Ya restablecidos en sus fuerzas, y caída la noche, los jóvenes caminaron otro par de horas hasta divisar un cielo iluminado por la luz eléctrica. “¡Llegamos!”, exclamó Neto, al observar la ciudad un tanto alejada, asentada sobre el frondoso valle. Admirado ante aquella hermosa vista, él corrió hacia la entrada de la misma.
Sin embargo, Jano se apresuró y lo alcanzó luego de unos segundos, parándolo en seco al agarrarle por el cuello de su polo.
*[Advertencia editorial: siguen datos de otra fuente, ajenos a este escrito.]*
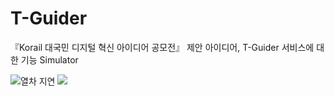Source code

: # T-Guider
『Korail 대국민 디지털 혁신 아이디어 공모전』 제안 아이디어, T-Guider 서비스에 대한 기능 Simulator

![열차 지연](https://github.com/user-attachments/assets/aefc428e-8798-44f4-a06a-294bb88838c6)
<img src = "https://github.com/user-attachments/assets/aefc428e-8798-44f4-a06a-294bb88838c6" width="width size%" height="height size%">
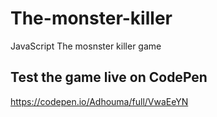 # The-monster-killer
JavaScript The mosnster killer game

## Test the game live on CodePen
https://codepen.io/Adhouma/full/VwaEeYN
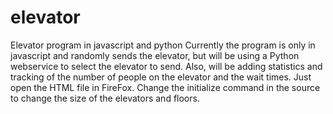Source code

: elevator
========

Elevator program in javascript and python
Currently the program is only in javascript and randomly sends the elevator, 
but will be using a Python webservice to select the elevator to send. 
Also, will be adding statistics and tracking of the number of people on the 
elevator and the wait times.
Just open the HTML file in FireFox. Change the initialize command in the source to 
change the size of the elevators and floors.
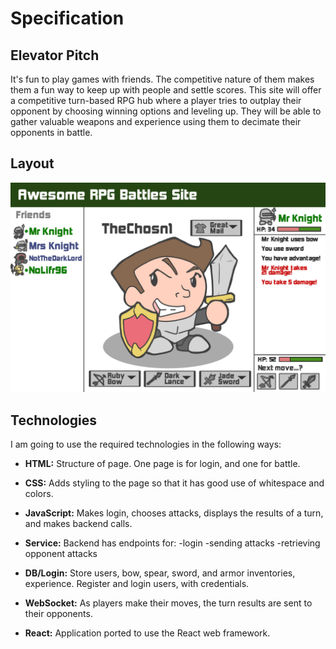 # Specification

## Elevator Pitch

It's fun to play games with friends. The competitive nature of them makes them a fun way to keep up with people and settle scores. This site will offer a competitive turn-based RPG hub where a player tries to outplay their opponent by choosing winning options and leveling up. They will be able to gather valuable weapons and experience using them to decimate their opponents in battle.

## Layout

![Screenshot of the mockup for the site](rpgsitemockup.png)

## Technologies

I am going to use the required technologies in the following ways:

- **HTML:** Structure of page. One page is for login, and one for battle.

- **CSS:** Adds styling to the page so that it has good use of whitespace and colors.

- **JavaScript:** Makes login, chooses attacks, displays the results of a turn, and makes backend calls.

- **Service:** Backend has endpoints for:
 -login
 -sending attacks
 -retrieving opponent attacks

- **DB/Login:** Store users, bow, spear, sword, and armor inventories, experience. Register and login users, with credentials.

- **WebSocket:** As players make their moves, the turn results are sent to their opponents.

- **React:** Application ported to use the React web framework.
Luego lo llevó a un lado de la vía. “¿Qué haces?”, le reclamó airadamente su amigo ante esa desconcertante actitud. “No podemos entrar como forasteros, debemos actuar con sigilo”, le increpó Jano con cierta razón.
Una vez que se volvieron a juntar con Mirella, ella salió hacia la vía a parar un carro. Acertó a pasar por ahí un ingenuo hombre en una camioneta. Él no dudó en estacionarse al costado cuando la vio extender el brazo pidiendo un aventón. “Hola primor”, le dijo el piloto totalmente deslumbrado, “¿qué haces por este camino tan desolado?”.
– Es que me perdí, amigo –mintió Mirella-; ¿me podrías llevar a la ciudad?
– Claro, dulzura.
– ¿Y cuanto me costaría?
– Para ti primor, sólo un besito.
Mirella acercó su cara hacia el tipo, sólo para que él quedara a merced de una sonora cachetada. “Pero, ¿qué haces?”, dijo él sorprendido, mientras Jano entraba por la otra puerta y lo noqueaba de un tremendo derechazo. “Pase, primor”, le abrió la puerta a ella, mientras Neto subía también, y acomodaba en el asiento de atrás al inconsciente conductor.